Kspace calculations taking +99% of task time

Hello,

I am trying to run MD of a single atomistic polymer chain. The simulation is exceedingly slow, apparently due to long-range charge interaction calculations (kspace). I have read about the following techniques for speeding up the simulation:

  • Using intel acceleration suffix (suffix intel)
  • Running on GPUs and using associated acceleration packages
  • Partitioning processors (partition command with run_style verlet/split)
  • Changing kspace order (kspace_modify)

I have run a simulation using all of these techniques except the GPUs, which I am still working on. The attachments are the lammps input and log files for this simulation running 9 MPI tasks on two partitions (8x1). While CPU efficiency was >90% for both partitions, kspace accounted for >99% of the MPI task time in both cases.

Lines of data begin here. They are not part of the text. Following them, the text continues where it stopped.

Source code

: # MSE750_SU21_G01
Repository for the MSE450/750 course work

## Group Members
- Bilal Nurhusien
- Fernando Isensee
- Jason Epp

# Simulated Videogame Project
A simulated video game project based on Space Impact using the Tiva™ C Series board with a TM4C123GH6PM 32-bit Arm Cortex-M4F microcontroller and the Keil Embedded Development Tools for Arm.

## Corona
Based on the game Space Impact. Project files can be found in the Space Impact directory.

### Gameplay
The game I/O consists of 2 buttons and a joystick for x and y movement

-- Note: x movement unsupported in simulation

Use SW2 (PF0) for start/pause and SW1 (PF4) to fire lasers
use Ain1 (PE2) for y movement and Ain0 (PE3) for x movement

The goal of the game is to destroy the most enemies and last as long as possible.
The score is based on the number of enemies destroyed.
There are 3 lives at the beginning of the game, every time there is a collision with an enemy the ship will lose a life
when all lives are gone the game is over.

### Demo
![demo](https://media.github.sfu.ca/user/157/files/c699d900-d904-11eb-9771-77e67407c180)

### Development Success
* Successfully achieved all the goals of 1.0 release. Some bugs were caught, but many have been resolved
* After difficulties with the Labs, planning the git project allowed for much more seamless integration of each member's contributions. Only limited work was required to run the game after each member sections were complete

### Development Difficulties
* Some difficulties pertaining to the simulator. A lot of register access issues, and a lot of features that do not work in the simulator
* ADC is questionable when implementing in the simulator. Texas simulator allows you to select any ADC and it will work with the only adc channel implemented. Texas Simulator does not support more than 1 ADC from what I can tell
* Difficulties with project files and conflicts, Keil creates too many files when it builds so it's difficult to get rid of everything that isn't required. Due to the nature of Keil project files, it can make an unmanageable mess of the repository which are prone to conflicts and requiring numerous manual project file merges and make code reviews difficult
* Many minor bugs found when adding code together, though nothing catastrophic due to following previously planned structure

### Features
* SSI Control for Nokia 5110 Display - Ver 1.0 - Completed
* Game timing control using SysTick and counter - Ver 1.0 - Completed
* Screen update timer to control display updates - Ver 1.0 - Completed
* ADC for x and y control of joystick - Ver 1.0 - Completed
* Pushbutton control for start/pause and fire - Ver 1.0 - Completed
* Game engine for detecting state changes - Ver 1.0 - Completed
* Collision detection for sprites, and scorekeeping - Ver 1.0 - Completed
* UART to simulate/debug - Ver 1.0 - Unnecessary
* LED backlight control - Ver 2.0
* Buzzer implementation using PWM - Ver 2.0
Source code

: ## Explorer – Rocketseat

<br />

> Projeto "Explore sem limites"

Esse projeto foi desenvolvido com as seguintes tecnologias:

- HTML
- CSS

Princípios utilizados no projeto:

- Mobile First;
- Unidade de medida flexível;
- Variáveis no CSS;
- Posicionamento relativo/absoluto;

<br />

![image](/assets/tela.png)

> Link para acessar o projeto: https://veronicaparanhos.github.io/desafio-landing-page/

After 7 days, only ~35,000 time steps had elapsed.

I have tried running a similar simulation with more processors, which was “faster” but efficiency suffered. I realize that this is in part due to the density gradient through the simulation box (a single chain stretched diagonally through a cube) which could be helped in part with the balance command (which I have not tried yet).

Any pointers would be appreciated.

Kind regards
Sean

log.lammps.0 (322.5 KB)
log.lammps.1 (322.5 KB)
polysystemNEW20.in (1.2 KB)

You have only 2307 atoms in a box of 1000x1000x1000 Angstrom^3.
Why do you use kspace and the corresponding long-range Coulomb pair styles at all?
With kspace styles, especially pppm the computational effort scales with the volume.

Please also note that you have a serious load imbalance of the real-space domain decomposition:

MPI task timing breakdown:
Section |  min time  |  avg time  |  max time  |%varavg| %total
---------------------------------------------------------------
Pair    | 0.0022991  | 1.8345     | 10.013     | 239.6 |  0.05
Bond    | 0.0064683  | 1.4092     | 7.6948     | 210.0 |  0.04

Compare “avg time” with “max time”. Those should be similar.

I would suspect that using a long cutoff instead of kspace and OPENMP parallelization instead of MPI may result in much better performance without much loss of accuracy.

I see, thanks! I’m just getting started with MD. I’ll try it with a cut pair style instead of a long.